The decoder could distinguish between signals generated from stimuli moving toward or away in depth for both CD and IOVD stimuli. It has been well described that neurons in V1 and MT+ are selective for 2D-motion direction (Hubel and Wiesel, 1959, 1968; Born and Bradley, 2005) and disparity tuning (DeAngelis and Newsome, 1999; DeAngelis and Uka, 2003). Studies have also found evidence for MT+ neurons that are selective for 3D-motion direction, with both fMRI and psychophysical evidence for 3D direction-selective adaptation (Rokers et al., 2009, 2011; Joo et al., 2016). Notably, the peak for 3D-motion direction decoding occurred much later in the EEG timecourse than peak for MID-cue decoding. Brief stimuli produce a complex, temporally sustained pattern of cortical activity (including feed-forward and feedback signals, and the phase-resetting of endogenous rhythms) that persists for hundreds of milliseconds after stimulus offset (Stevenson et al., 2011; Mullinger et al., 2013, 2017; Bertamini et al., 2019). Further, 3D-motion direction signals take time to accumulate; motion direction can only be determined by integrating motion over time and the relatively late peak for 3D-motion direction decoding performance when compared to cue type discrimination is consistent with this (Baker and Bair, 2016).

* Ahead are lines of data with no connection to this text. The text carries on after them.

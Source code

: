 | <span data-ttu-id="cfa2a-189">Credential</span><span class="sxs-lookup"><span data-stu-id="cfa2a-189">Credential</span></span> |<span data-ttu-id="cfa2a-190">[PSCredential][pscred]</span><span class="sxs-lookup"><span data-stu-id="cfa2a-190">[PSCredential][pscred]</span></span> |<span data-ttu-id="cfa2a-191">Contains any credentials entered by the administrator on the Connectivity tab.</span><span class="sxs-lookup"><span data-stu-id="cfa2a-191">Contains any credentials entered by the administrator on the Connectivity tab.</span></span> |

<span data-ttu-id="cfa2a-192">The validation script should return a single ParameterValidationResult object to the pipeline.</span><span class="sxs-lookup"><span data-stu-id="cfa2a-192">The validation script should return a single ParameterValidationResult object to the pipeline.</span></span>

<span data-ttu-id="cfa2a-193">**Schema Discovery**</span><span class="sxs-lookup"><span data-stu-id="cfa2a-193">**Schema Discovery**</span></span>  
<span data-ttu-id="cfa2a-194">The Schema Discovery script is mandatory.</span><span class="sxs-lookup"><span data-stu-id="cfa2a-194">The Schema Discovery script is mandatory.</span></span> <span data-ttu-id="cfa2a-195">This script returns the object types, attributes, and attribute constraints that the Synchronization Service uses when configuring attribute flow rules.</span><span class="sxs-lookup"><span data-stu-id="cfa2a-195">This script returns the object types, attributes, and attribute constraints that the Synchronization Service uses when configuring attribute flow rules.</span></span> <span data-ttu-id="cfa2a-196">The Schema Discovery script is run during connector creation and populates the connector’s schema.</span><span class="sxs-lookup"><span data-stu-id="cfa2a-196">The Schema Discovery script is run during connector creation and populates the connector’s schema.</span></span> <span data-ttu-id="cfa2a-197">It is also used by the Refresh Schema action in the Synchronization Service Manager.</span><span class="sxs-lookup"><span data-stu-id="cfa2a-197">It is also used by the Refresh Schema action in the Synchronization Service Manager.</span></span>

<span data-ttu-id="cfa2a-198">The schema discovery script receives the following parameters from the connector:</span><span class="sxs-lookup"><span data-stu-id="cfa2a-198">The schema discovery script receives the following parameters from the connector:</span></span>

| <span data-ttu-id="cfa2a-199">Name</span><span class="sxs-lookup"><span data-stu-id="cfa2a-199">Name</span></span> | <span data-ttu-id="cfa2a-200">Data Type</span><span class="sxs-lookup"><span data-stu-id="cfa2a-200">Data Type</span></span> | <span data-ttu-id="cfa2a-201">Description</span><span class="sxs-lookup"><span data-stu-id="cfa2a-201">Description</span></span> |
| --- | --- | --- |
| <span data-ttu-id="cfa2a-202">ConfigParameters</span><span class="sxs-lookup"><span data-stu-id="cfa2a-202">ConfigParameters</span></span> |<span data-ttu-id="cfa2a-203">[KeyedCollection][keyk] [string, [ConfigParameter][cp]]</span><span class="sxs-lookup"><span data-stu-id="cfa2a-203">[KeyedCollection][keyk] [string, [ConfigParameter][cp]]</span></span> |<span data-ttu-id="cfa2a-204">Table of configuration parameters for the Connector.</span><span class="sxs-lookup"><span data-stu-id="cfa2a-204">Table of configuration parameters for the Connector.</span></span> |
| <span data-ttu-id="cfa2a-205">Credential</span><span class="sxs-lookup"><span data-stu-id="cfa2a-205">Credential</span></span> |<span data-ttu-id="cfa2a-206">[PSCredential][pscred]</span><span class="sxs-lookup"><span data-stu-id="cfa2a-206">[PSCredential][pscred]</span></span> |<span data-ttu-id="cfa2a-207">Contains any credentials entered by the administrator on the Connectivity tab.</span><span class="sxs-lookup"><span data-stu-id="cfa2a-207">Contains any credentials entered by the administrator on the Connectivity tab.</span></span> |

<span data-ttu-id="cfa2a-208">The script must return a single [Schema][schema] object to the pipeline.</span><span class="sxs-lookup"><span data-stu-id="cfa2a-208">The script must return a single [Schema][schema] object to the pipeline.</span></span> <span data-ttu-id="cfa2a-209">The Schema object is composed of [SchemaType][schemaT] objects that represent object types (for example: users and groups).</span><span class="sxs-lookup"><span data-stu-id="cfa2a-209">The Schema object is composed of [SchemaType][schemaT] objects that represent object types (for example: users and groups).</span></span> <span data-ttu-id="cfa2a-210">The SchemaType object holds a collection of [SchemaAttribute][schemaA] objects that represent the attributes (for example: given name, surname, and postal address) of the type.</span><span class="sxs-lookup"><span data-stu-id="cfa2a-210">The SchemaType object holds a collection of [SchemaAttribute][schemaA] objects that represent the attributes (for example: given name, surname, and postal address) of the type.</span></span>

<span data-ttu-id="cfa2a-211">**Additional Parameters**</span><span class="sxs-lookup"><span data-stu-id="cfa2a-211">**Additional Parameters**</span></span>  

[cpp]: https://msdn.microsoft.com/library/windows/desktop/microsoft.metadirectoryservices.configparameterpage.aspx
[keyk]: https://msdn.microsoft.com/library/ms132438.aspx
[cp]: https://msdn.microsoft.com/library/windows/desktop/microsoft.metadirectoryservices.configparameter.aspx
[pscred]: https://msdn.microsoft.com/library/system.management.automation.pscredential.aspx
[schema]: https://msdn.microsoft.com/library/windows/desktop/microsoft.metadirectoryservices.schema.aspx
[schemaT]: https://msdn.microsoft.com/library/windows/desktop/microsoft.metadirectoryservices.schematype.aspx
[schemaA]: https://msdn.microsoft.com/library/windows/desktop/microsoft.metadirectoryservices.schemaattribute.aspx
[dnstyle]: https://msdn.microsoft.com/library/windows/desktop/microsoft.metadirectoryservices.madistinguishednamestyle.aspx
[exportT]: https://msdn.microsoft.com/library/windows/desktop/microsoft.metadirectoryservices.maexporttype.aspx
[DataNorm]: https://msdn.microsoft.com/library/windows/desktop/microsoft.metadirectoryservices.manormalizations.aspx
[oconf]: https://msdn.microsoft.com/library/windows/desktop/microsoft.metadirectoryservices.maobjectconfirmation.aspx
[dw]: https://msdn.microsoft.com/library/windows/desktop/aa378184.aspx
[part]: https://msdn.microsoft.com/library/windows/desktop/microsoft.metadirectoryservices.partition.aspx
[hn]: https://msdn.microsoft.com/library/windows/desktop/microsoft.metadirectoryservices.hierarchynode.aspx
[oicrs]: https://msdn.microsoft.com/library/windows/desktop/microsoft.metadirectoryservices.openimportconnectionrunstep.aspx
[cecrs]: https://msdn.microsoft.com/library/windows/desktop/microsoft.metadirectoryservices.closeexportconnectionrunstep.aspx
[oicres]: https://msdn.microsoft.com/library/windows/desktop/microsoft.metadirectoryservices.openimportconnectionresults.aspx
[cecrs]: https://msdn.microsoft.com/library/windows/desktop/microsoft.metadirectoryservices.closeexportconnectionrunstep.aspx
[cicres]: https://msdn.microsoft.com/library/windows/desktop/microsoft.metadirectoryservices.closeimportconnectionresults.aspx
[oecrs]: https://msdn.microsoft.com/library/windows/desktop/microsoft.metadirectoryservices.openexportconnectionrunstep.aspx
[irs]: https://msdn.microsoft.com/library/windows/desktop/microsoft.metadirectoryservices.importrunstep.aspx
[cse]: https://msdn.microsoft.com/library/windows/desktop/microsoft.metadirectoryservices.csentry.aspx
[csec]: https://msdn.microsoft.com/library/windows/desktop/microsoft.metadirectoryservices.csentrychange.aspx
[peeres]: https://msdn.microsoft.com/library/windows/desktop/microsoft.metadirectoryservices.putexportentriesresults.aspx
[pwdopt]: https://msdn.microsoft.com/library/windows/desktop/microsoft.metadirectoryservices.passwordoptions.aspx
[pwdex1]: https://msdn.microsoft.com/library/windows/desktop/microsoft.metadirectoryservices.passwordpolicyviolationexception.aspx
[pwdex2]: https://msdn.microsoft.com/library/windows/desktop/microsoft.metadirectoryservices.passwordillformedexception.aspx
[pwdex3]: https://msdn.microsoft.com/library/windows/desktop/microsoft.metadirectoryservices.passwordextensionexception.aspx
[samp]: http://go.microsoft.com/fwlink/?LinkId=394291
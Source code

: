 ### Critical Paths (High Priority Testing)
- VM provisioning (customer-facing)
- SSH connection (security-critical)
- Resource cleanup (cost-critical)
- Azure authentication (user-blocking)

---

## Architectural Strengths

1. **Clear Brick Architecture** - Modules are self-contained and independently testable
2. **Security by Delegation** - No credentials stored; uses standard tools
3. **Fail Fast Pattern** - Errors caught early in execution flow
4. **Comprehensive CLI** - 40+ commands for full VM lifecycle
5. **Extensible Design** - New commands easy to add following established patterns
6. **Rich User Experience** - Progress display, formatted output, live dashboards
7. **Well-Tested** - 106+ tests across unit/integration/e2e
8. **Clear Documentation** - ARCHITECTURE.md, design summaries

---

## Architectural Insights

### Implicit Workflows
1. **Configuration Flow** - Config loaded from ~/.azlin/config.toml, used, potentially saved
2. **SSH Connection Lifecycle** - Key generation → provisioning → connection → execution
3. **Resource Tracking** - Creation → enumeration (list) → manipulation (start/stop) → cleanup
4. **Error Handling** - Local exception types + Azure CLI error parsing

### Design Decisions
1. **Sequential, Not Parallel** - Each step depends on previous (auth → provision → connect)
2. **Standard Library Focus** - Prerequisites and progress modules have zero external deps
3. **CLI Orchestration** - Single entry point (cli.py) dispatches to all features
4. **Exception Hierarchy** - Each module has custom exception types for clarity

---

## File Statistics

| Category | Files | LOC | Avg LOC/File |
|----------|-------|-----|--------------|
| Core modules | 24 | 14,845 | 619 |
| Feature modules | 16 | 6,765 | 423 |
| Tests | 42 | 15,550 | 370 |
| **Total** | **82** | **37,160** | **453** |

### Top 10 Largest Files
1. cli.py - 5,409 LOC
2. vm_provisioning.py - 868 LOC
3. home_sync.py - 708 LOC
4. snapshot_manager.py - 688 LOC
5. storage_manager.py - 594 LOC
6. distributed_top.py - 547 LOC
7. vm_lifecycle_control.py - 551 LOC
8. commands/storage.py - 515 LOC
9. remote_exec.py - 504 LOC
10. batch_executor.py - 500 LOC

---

The relatively long time-scale required to decode 3D-motion direction after stimulus onset (from approximately 300 ms onward) is in line with what one might expect based on recent work of a similar vein (Bae and Luck, 2019), given the relatively weak percept of our stimulus, and the fact that the cortex must integrate its input for some time to make a complex decision about 3D-motion direction (Roitman and Shadlen, 2002). To note, we have decoded MID direction from responses recorded across the entire scalp, and the spatial resolution of EEG does not allow for localization to specific visual areas. Thus, we do not suggest that our decoding MID direction is due to signals in MT, or V1 alone, although such visual regions might make some contribution to decoding performance. Importantly, our supplemental analysis showed that post-stimulus decoding could not be accounted for by different keyboard motor responses, as the decoder was unable to differentiate EEG signals between toward and away keyboard responses.

At the retinal level, the stimuli for the two motion directions (i.e., toward or away for a single cue type) are essentially identical at any given moment, and this might explain why motion direction decoding accuracy was relatively low when compared to CD vs IOVD cue decoding. Decoding 3D-motion direction in the case of the CD stimulus must depend on a mechanism that can compute a temporal derivative from disparity selective neurons. Three-dimensional direction decoding in the case of the IOVD stimulus must be driven, at a minimum, by differential responses from monocular motion-selective neurons or by neurons that receive input from those populations. Most models of MID processing would posit that these 3D-motion direction selective neural populations are intermingled within visual areas involved in motion processing and so the ability to resolve these responses using EEG is intriguing (Czuba et al., 2014). A common suggestion within the field of EEG multivariate decoding is that neurons with different stimulus sensitivities are not co-mingled at random, but rather, are arranged in macroscale structures (such as columns or orientation domains), and their electrical signals might be differentiated – perhaps because of additional selectivity imposed by the curvature of the cortical surface (Hubel and Wiesel, 1974; Shoham et al., 1997; Sun et al., 2007; da Silva, 2013; Cichy and Pantazis, 2017). An alternative model might suggest that toward and away motion directions drive similar neural populations, however they might do so with differences in the timing or coherence. Overall, these data provide support for the existence of clusters of 3D-motion direction selective neurons, although we cannot identify the spatial scale of this clustering, or their broader cortical locus. It may be that our results are driven by 3D-motion direction selective neurons that are organized into columnar-scale structures within individual visual areas (much as 2D-direction selective neurons are), or that common populations of neurons process 3D-motion direction information but give rise to unique signals that differ in their timing, synchrony, or coherence.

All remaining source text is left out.